When I read that quote I was a little indignant and thought it was wrong. I do have a hunger for God. I have been making a lot of behavior changes lately because I do have a hunger for God. But when I really think about it… Yeah. I see the truth in that. I have been acutely aware lately of my physical body and what I am putting into it and how often. I eat a minimum of three times a day, and too much of that is junk. So, how am I feeding myself spiritually?
I have been having more regular quiet times. I take 20 minutes to sit down with my Bible and I journal out what it says to me and how I should apply it to my life. I get that done almost every day. Almost. If I don’t forget. If I’m not too busy. I feed my body better than that.

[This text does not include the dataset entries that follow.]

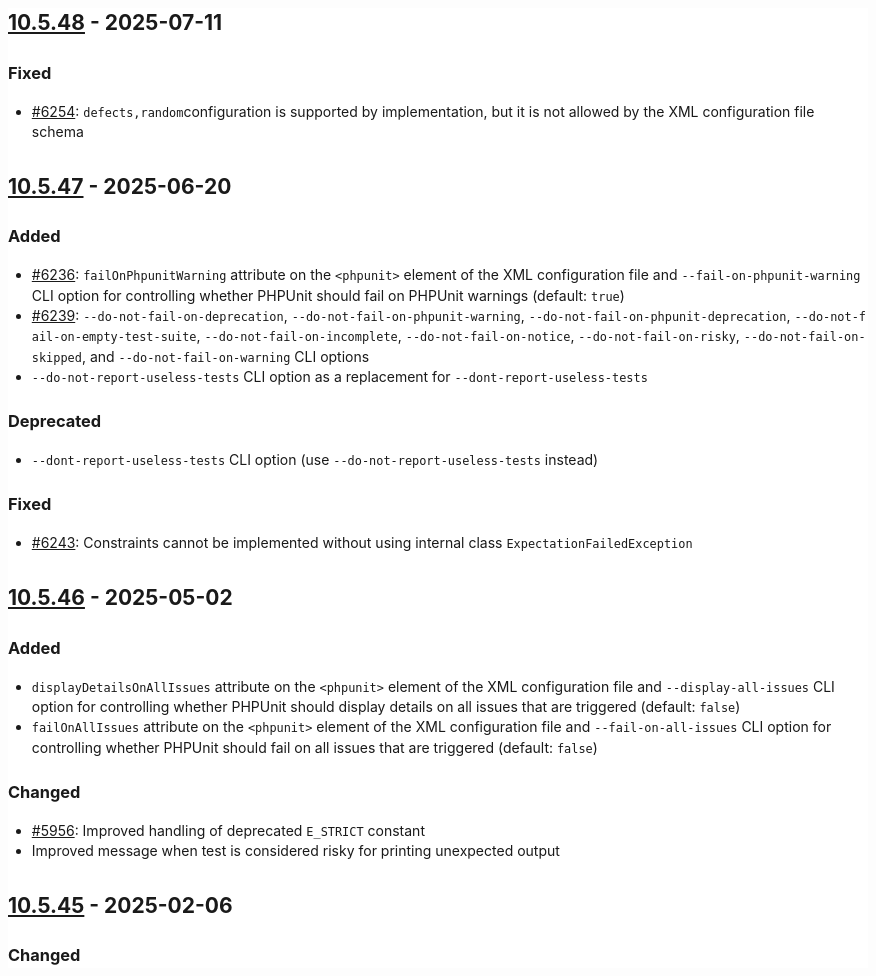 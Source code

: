 ## [10.5.48] - 2025-07-11

### Fixed

* [#6254](https://github.com/sebastianbergmann/phpunit/issues/6254): `defects,random`configuration is supported by implementation, but it is not allowed by the XML configuration file schema

## [10.5.47] - 2025-06-20

### Added

* [#6236](https://github.com/sebastianbergmann/phpunit/issues/6236): `failOnPhpunitWarning` attribute on the `<phpunit>` element of the XML configuration file and `--fail-on-phpunit-warning` CLI option for controlling whether PHPUnit should fail on PHPUnit warnings (default: `true`)
* [#6239](https://github.com/sebastianbergmann/phpunit/issues/6239): `--do-not-fail-on-deprecation`, `--do-not-fail-on-phpunit-warning`, `--do-not-fail-on-phpunit-deprecation`, `--do-not-fail-on-empty-test-suite`, `--do-not-fail-on-incomplete`, `--do-not-fail-on-notice`, `--do-not-fail-on-risky`, `--do-not-fail-on-skipped`, and `--do-not-fail-on-warning` CLI options
* `--do-not-report-useless-tests` CLI option as a replacement for `--dont-report-useless-tests`

### Deprecated

* `--dont-report-useless-tests` CLI option (use `--do-not-report-useless-tests` instead)

### Fixed

* [#6243](https://github.com/sebastianbergmann/phpunit/issues/6243): Constraints cannot be implemented without using internal class `ExpectationFailedException`

## [10.5.46] - 2025-05-02

### Added

* `displayDetailsOnAllIssues` attribute on the `<phpunit>` element of the XML configuration file and `--display-all-issues` CLI option for controlling whether PHPUnit should display details on all issues that are triggered (default: `false`)
* `failOnAllIssues` attribute on the `<phpunit>` element of the XML configuration file and `--fail-on-all-issues` CLI option for controlling whether PHPUnit should fail on all issues that are triggered (default: `false`)

### Changed

* [#5956](https://github.com/sebastianbergmann/phpunit/issues/5956): Improved handling of deprecated `E_STRICT` constant
* Improved message when test is considered risky for printing unexpected output

## [10.5.45] - 2025-02-06

### Changed


[10.5.53]: https://github.com/sebastianbergmann/phpunit/compare/10.5.52...10.5.53
[10.5.52]: https://github.com/sebastianbergmann/phpunit/compare/10.5.51...10.5.52
[10.5.51]: https://github.com/sebastianbergmann/phpunit/compare/10.5.50...10.5.51
[10.5.50]: https://github.com/sebastianbergmann/phpunit/compare/10.5.49...10.5.50
[10.5.49]: https://github.com/sebastianbergmann/phpunit/compare/10.5.48...10.5.49
[10.5.48]: https://github.com/sebastianbergmann/phpunit/compare/10.5.47...10.5.48
[10.5.47]: https://github.com/sebastianbergmann/phpunit/compare/10.5.46...10.5.47
[10.5.46]: https://github.com/sebastianbergmann/phpunit/compare/10.5.45...10.5.46
[10.5.45]: https://github.com/sebastianbergmann/phpunit/compare/10.5.44...10.5.45
[10.5.44]: https://github.com/sebastianbergmann/phpunit/compare/10.5.43...10.5.44
[10.5.43]: https://github.com/sebastianbergmann/phpunit/compare/10.5.42...10.5.43
[10.5.42]: https://github.com/sebastianbergmann/phpunit/compare/10.5.41...10.5.42
[10.5.41]: https://github.com/sebastianbergmann/phpunit/compare/10.5.40...10.5.41
[10.5.40]: https://github.com/sebastianbergmann/phpunit/compare/10.5.39...10.5.40
[10.5.39]: https://github.com/sebastianbergmann/phpunit/compare/10.5.38...10.5.39
[10.5.38]: https://github.com/sebastianbergmann/phpunit/compare/10.5.37...10.5.38
[10.5.37]: https://github.com/sebastianbergmann/phpunit/compare/10.5.36...10.5.37
[10.5.36]: https://github.com/sebastianbergmann/phpunit/compare/10.5.35...10.5.36
[10.5.35]: https://github.com/sebastianbergmann/phpunit/compare/10.5.34...10.5.35
[10.5.34]: https://github.com/sebastianbergmann/phpunit/compare/10.5.33...10.5.34
[10.5.33]: https://github.com/sebastianbergmann/phpunit/compare/10.5.32...10.5.33
[10.5.32]: https://github.com/sebastianbergmann/phpunit/compare/10.5.31...10.5.32
[10.5.31]: https://github.com/sebastianbergmann/phpunit/compare/10.5.30...10.5.31
[10.5.30]: https://github.com/sebastianbergmann/phpunit/compare/10.5.29...10.5.30
[10.5.29]: https://github.com/sebastianbergmann/phpunit/compare/10.5.28...10.5.29
[10.5.28]: https://github.com/sebastianbergmann/phpunit/compare/10.5.27...10.5.28
[10.5.27]: https://github.com/sebastianbergmann/phpunit/compare/10.5.26...10.5.27
[10.5.26]: https://github.com/sebastianbergmann/phpunit/compare/10.5.25...10.5.26
[10.5.25]: https://github.com/sebastianbergmann/phpunit/compare/10.5.24...10.5.25
[10.5.24]: https://github.com/sebastianbergmann/phpunit/compare/10.5.23...10.5.24
[10.5.23]: https://github.com/sebastianbergmann/phpunit/compare/10.5.22...10.5.23
[10.5.22]: https://github.com/sebastianbergmann/phpunit/compare/10.5.21...10.5.22
[10.5.21]: https://github.com/sebastianbergmann/phpunit/compare/10.5.20...10.5.21
[10.5.20]: https://github.com/sebastianbergmann/phpunit/compare/10.5.19...10.5.20
[10.5.19]: https://github.com/sebastianbergmann/phpunit/compare/10.5.18...10.5.19
[10.5.18]: https://github.com/sebastianbergmann/phpunit/compare/10.5.17...10.5.18
[10.5.17]: https://github.com/sebastianbergmann/phpunit/compare/10.5.16...10.5.17
[10.5.16]: https://github.com/sebastianbergmann/phpunit/compare/10.5.15...10.5.16
[10.5.15]: https://github.com/sebastianbergmann/phpunit/compare/10.5.14...10.5.15
[10.5.14]: https://github.com/sebastianbergmann/phpunit/compare/10.5.13...10.5.14
[10.5.13]: https://github.com/sebastianbergmann/phpunit/compare/10.5.12...10.5.13
[10.5.12]: https://github.com/sebastianbergmann/phpunit/compare/10.5.11...10.5.12
[10.5.11]: https://github.com/sebastianbergmann/phpunit/compare/10.5.10...10.5.11
[10.5.10]: https://github.com/sebastianbergmann/phpunit/compare/10.5.9...10.5.10
[10.5.9]: https://github.com/sebastianbergmann/phpunit/compare/10.5.8...10.5.9
[10.5.8]: https://github.com/sebastianbergmann/phpunit/compare/10.5.7...10.5.8
[10.5.7]: https://github.com/sebastianbergmann/phpunit/compare/10.5.6...10.5.7
[10.5.6]: https://github.com/sebastianbergmann/phpunit/compare/10.5.5...10.5.6
[10.5.5]: https://github.com/sebastianbergmann/phpunit/compare/10.5.4...10.5.5
[10.5.4]: https://github.com/sebastianbergmann/phpunit/compare/10.5.3...10.5.4
[10.5.3]: https://github.com/sebastianbergmann/phpunit/compare/10.5.2...10.5.3
[10.5.2]: https://github.com/sebastianbergmann/phpunit/compare/10.5.1...10.5.2
[10.5.1]: https://github.com/sebastianbergmann/phpunit/compare/10.5.0...10.5.1
[10.5.0]: https://github.com/sebastianbergmann/phpunit/compare/10.4.2...10.5.0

I have been reading more books with a spiritual influence. It might be a book of Christian fiction or a book about living a stronger Christian life. Unless there is something on television I would rather watch. I snack more than that on real food.
I have been putting a greater emphasis on prayer in my life lately. I notice I always pray more when things are going poorly or if I want something… IS this how it is supposed to be?
When I look at all of these things together I am forced to see that I am not looking for opportunities to feed myself in the righteousness of God like I feed my gut. If my spiritual diet were to replace my physical one I would be a withered husk. Maybe that is why I feel that way spiritually sometimes.
So, what is a person to do about this? Can I do enough? I’m not sure I can ever do enough in this, but I know that I need to do more. I think fasting might need to become something I need to adopt as a spiritual discipline in my life. I know, I was raised a Baptist, and that is almost like saying that Satan is misunderstood, but that would put a greater focus on my spiritual feeding by denying my physical desire.
If nothing else, I need to take a more disciplined approach at feeding myself at God’s table. I want to be satisfied as only He can fill me.